(Stored data entries)
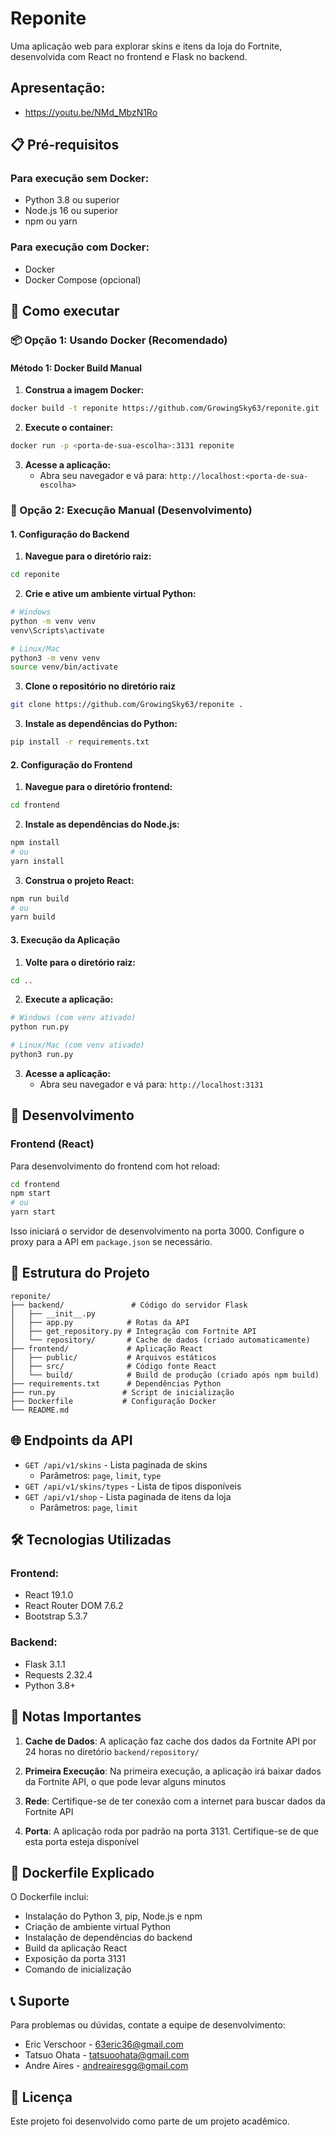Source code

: # Reponite

Uma aplicação web para explorar skins e itens da loja do Fortnite, desenvolvida com React no frontend e Flask no backend.

## Apresentação:
 - https://youtu.be/NMd_MbzN1Ro

## 📋 Pré-requisitos

### Para execução sem Docker:
- Python 3.8 ou superior
- Node.js 16 ou superior
- npm ou yarn

### Para execução com Docker:
- Docker
- Docker Compose (opcional)

## 🚀 Como executar

### 📦 Opção 1: Usando Docker (Recomendado)

#### Método 1: Docker Build Manual

1. **Construa a imagem Docker:**
```bash
docker build -t reponite https://github.com/GrowingSky63/reponite.git
```

2. **Execute o container:**
```bash
docker run -p <porta-de-sua-escolha>:3131 reponite
```

3. **Acesse a aplicação:**
   - Abra seu navegador e vá para: `http://localhost:<porta-de-sua-escolha>`

### 🔧 Opção 2: Execução Manual (Desenvolvimento)

#### 1. Configuração do Backend

1. **Navegue para o diretório raiz:**
```bash
cd reponite
```

2. **Crie e ative um ambiente virtual Python:**
```bash
# Windows
python -m venv venv
venv\Scripts\activate

# Linux/Mac
python3 -m venv venv
source venv/bin/activate
```

3. **Clone o repositório no diretório raiz**
```bash
git clone https://github.com/GrowingSky63/reponite .
```

3. **Instale as dependências do Python:**
```bash
pip install -r requirements.txt
```

#### 2. Configuração do Frontend

1. **Navegue para o diretório frontend:**
```bash
cd frontend
```

2. **Instale as dependências do Node.js:**
```bash
npm install
# ou
yarn install
```

3. **Construa o projeto React:**
```bash
npm run build
# ou
yarn build
```

#### 3. Execução da Aplicação

1. **Volte para o diretório raiz:**
```bash
cd ..
```

2. **Execute a aplicação:**
```bash
# Windows (com venv ativado)
python run.py

# Linux/Mac (com venv ativado)
python3 run.py
```

3. **Acesse a aplicação:**
   - Abra seu navegador e vá para: `http://localhost:3131`

## 🔄 Desenvolvimento

### Frontend (React)

Para desenvolvimento do frontend com hot reload:

```bash
cd frontend
npm start
# ou
yarn start
```

Isso iniciará o servidor de desenvolvimento na porta 3000. Configure o proxy para a API em `package.json` se necessário.

## 📁 Estrutura do Projeto

```
reponite/
├── backend/               # Código do servidor Flask
│   ├── __init__.py
│   ├── app.py            # Rotas da API
│   ├── get_repository.py # Integração com Fortnite API
│   └── repository/       # Cache de dados (criado automaticamente)
├── frontend/             # Aplicação React
│   ├── public/           # Arquivos estáticos
│   ├── src/              # Código fonte React
│   └── build/            # Build de produção (criado após npm build)
├── requirements.txt      # Dependências Python
├── run.py               # Script de inicialização
├── Dockerfile           # Configuração Docker
└── README.md
```

## 🌐 Endpoints da API

- `GET /api/v1/skins` - Lista paginada de skins
  - Parâmetros: `page`, `limit`, `type`
- `GET /api/v1/skins/types` - Lista de tipos disponíveis
- `GET /api/v1/shop` - Lista paginada de itens da loja
  - Parâmetros: `page`, `limit`

## 🛠️ Tecnologias Utilizadas

### Frontend:
- React 19.1.0
- React Router DOM 7.6.2
- Bootstrap 5.3.7

### Backend:
- Flask 3.1.1
- Requests 2.32.4
- Python 3.8+

## 📝 Notas Importantes

1. **Cache de Dados**: A aplicação faz cache dos dados da Fortnite API por 24 horas no diretório `backend/repository/`

2. **Primeira Execução**: Na primeira execução, a aplicação irá baixar dados da Fortnite API, o que pode levar alguns minutos

3. **Rede**: Certifique-se de ter conexão com a internet para buscar dados da Fortnite API

4. **Porta**: A aplicação roda por padrão na porta 3131. Certifique-se de que esta porta esteja disponível

## 🐳 Dockerfile Explicado

O Dockerfile inclui:
- Instalação do Python 3, pip, Node.js e npm
- Criação de ambiente virtual Python
- Instalação de dependências do backend
- Build da aplicação React
- Exposição da porta 3131
- Comando de inicialização

## 📞 Suporte

Para problemas ou dúvidas, contate a equipe de desenvolvimento:
- Eric Verschoor - 63eric36@gmail.com
- Tatsuo Ohata - tatsuoohata@gmail.com
- Andre Aires - andreairesgg@gmail.com

## 📄 Licença

Este projeto foi desenvolvido como parte de um projeto acadêmico.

*Task directions*:
The word "Construa" may appear on some lines of these records; state how many such lines there are, and nothing else.

*Result of the exercise*:
2